Dans cette lettre, Palantieri disait qu’il n’était pas nécessaire que sa seigneurie illustrissime se donnât la peine de chercher ailleurs l’auteur de la mort de Félix Peretti, puisque lui-même l’avait fait tuer à la suite de certains différends survenus entre eux quelque temps auparavant.

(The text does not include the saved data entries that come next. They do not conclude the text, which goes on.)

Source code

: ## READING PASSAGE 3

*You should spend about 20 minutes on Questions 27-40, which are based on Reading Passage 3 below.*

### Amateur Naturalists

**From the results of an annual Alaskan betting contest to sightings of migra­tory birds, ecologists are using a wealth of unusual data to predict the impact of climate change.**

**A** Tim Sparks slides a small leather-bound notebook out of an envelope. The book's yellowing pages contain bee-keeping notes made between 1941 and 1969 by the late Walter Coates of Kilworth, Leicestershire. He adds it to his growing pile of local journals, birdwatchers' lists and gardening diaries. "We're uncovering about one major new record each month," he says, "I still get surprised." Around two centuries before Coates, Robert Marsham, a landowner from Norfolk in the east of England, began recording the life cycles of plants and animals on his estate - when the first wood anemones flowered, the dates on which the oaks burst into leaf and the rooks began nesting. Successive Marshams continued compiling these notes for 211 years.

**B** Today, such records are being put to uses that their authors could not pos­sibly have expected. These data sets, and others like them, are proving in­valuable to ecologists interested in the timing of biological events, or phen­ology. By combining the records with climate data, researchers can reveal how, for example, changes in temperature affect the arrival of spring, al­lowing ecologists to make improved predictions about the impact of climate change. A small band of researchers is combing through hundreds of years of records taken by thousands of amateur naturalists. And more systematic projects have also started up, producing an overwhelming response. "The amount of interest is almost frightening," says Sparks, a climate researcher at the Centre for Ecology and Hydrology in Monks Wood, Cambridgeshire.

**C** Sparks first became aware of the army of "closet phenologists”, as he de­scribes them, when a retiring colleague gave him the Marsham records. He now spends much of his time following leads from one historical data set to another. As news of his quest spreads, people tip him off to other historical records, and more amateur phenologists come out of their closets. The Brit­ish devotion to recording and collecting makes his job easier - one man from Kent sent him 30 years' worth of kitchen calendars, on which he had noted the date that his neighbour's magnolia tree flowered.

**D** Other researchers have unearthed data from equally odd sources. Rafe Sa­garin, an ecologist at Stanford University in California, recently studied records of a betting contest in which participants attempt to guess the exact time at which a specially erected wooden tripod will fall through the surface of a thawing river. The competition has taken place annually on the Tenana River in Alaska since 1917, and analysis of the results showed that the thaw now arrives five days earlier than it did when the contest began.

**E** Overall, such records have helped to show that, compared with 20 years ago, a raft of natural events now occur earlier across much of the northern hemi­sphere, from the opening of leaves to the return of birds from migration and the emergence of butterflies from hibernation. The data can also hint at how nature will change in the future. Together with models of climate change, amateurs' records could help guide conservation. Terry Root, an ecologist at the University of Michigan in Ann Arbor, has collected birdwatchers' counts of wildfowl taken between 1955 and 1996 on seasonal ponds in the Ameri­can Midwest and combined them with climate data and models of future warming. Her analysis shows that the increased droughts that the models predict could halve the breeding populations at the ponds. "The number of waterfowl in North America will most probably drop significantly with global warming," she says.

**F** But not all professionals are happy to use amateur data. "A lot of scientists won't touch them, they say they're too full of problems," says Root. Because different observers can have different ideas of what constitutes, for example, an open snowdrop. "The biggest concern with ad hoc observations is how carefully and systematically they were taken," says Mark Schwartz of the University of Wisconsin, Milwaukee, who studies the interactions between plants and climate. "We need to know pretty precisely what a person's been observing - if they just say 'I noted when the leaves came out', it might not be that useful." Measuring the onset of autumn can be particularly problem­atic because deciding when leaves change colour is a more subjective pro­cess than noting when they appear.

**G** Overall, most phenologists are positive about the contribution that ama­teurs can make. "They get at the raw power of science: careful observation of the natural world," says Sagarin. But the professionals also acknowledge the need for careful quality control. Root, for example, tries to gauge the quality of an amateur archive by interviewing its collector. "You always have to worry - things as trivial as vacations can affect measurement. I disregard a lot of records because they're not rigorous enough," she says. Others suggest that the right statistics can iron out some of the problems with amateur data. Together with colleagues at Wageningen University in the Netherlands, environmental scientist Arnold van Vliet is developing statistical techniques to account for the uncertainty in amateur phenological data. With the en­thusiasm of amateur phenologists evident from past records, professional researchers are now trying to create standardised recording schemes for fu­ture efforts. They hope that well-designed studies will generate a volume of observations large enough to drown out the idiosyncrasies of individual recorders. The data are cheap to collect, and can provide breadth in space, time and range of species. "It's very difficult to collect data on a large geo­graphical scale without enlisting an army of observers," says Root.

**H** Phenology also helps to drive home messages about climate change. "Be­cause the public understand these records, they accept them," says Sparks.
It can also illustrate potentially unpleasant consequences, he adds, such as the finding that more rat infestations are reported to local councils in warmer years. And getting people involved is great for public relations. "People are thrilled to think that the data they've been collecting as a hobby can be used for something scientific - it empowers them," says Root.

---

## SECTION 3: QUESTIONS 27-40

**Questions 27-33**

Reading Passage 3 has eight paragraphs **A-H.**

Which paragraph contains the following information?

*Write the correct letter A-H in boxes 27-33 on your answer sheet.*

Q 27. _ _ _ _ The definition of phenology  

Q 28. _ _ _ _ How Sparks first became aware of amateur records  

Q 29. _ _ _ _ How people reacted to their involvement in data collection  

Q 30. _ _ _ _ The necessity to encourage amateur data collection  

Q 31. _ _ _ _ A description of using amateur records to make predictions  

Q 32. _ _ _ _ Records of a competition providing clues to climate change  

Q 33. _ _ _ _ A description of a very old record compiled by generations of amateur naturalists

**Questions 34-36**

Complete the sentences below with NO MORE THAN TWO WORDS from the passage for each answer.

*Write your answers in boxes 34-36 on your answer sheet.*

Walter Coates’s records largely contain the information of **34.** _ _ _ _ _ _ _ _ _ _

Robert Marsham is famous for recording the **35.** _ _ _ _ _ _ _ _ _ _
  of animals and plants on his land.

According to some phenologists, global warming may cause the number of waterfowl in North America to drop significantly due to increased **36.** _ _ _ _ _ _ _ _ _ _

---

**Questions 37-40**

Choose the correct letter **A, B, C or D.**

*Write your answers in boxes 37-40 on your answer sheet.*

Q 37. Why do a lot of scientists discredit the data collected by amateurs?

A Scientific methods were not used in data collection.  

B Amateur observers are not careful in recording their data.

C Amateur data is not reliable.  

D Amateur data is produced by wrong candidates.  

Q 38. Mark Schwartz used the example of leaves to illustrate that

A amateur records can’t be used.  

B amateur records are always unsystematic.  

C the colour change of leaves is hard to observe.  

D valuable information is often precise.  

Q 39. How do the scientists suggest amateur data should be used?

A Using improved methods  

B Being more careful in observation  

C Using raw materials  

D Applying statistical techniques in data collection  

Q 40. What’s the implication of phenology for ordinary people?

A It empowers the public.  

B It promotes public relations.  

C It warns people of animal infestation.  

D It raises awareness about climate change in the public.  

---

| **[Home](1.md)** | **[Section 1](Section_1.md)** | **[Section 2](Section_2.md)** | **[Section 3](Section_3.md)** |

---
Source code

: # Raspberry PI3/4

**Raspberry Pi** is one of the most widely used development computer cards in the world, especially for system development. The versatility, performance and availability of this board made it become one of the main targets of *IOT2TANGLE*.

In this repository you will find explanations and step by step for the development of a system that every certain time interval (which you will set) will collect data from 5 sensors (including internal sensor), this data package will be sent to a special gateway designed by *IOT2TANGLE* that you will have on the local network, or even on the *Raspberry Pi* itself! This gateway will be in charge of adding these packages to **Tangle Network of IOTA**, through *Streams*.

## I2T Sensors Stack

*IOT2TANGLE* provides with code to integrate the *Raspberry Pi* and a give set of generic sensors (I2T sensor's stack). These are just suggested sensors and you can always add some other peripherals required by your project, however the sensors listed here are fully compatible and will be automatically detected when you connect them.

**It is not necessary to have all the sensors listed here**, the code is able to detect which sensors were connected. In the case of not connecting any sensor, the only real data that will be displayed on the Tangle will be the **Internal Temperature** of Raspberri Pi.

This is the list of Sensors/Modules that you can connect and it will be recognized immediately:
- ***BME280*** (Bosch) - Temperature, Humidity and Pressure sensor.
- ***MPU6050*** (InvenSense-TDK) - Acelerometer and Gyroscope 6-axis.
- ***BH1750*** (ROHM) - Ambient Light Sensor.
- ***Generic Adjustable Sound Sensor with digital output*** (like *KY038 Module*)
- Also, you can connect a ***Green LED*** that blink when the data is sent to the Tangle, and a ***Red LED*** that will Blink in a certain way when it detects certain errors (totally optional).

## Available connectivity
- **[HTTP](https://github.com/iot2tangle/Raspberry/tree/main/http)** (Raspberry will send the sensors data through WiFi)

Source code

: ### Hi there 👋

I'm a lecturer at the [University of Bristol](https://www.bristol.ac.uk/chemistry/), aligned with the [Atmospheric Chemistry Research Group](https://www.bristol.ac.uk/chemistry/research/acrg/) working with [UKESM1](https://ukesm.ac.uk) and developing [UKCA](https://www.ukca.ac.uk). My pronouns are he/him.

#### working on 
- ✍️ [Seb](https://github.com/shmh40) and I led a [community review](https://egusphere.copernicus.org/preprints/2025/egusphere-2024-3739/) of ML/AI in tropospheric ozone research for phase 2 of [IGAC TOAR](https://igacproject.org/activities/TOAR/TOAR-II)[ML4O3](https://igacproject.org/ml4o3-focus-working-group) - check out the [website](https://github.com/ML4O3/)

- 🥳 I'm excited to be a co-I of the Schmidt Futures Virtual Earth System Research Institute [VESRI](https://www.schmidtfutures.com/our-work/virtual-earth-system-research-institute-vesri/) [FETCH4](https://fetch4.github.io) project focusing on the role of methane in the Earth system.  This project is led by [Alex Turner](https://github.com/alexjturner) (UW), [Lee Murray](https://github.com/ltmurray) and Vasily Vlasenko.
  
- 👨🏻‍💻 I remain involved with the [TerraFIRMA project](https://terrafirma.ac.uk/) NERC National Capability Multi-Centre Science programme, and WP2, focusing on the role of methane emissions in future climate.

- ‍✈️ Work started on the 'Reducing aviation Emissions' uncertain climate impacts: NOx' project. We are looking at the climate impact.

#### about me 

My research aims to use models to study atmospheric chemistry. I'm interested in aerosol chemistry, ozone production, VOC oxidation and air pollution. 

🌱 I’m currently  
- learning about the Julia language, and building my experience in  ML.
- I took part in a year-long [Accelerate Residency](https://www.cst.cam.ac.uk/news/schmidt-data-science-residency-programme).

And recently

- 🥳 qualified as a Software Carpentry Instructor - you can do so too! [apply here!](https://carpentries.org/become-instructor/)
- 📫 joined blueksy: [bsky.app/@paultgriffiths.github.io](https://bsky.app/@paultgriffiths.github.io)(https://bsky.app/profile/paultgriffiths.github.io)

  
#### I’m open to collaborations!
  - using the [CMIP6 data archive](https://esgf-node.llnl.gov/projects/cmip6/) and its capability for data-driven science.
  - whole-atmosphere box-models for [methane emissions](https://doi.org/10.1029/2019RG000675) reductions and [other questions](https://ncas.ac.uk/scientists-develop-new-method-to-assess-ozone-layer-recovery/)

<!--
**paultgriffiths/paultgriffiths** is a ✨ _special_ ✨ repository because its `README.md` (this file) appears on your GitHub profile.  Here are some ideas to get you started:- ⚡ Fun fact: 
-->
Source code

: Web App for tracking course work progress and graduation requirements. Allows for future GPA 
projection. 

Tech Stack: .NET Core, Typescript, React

Beaucoup pensèrent que cet assassinat n’avait pas eu lieu sans le consentement de la maison Accoramboni ; on accusa les frères de Vittoria qui auraient été séduits par l’ambition d’une alliance avec un prince si puissant et si riche. On accusa surtout Marcel à cause de l’indice fourni par la lettre qui fit sortir de chez lui le malheureux Félix. On parla mal de Vittoria elle-même, quand on la vit consentir à aller habiter le palais des Orsini comme future épouse, sitôt après la mort de son mari. On prétendait qu’il est peu probable qu’on arrive ainsi en un clin d’œil à se servir des petites armes, si l’on n’a fait usage, pendant quelque temps du moins, des armes de longue portée[2].

L’information sur ce meurtre fut faite par Mgr Portici, gouverneur de Rome, d’après les ordres de Grégoire XIII. On y voit

  1. La première femme du prince Orsini, dont il avait un fils nommé Virginio, était sœur de François Ier, grand-duc de Toscane, et du cardinal Ferdinand de Médicis. Il la fit périr du consentement de ses frères, parce qu’elle avait une intrigue. Telles étaient les lois de l’honneur apporté en Italie par les Espagnols. Les amours non-légitimes d’une femme offensaient autant ses frères que son mari.
  2. Allusion à l’usage de se battre avec une épée et un poignard.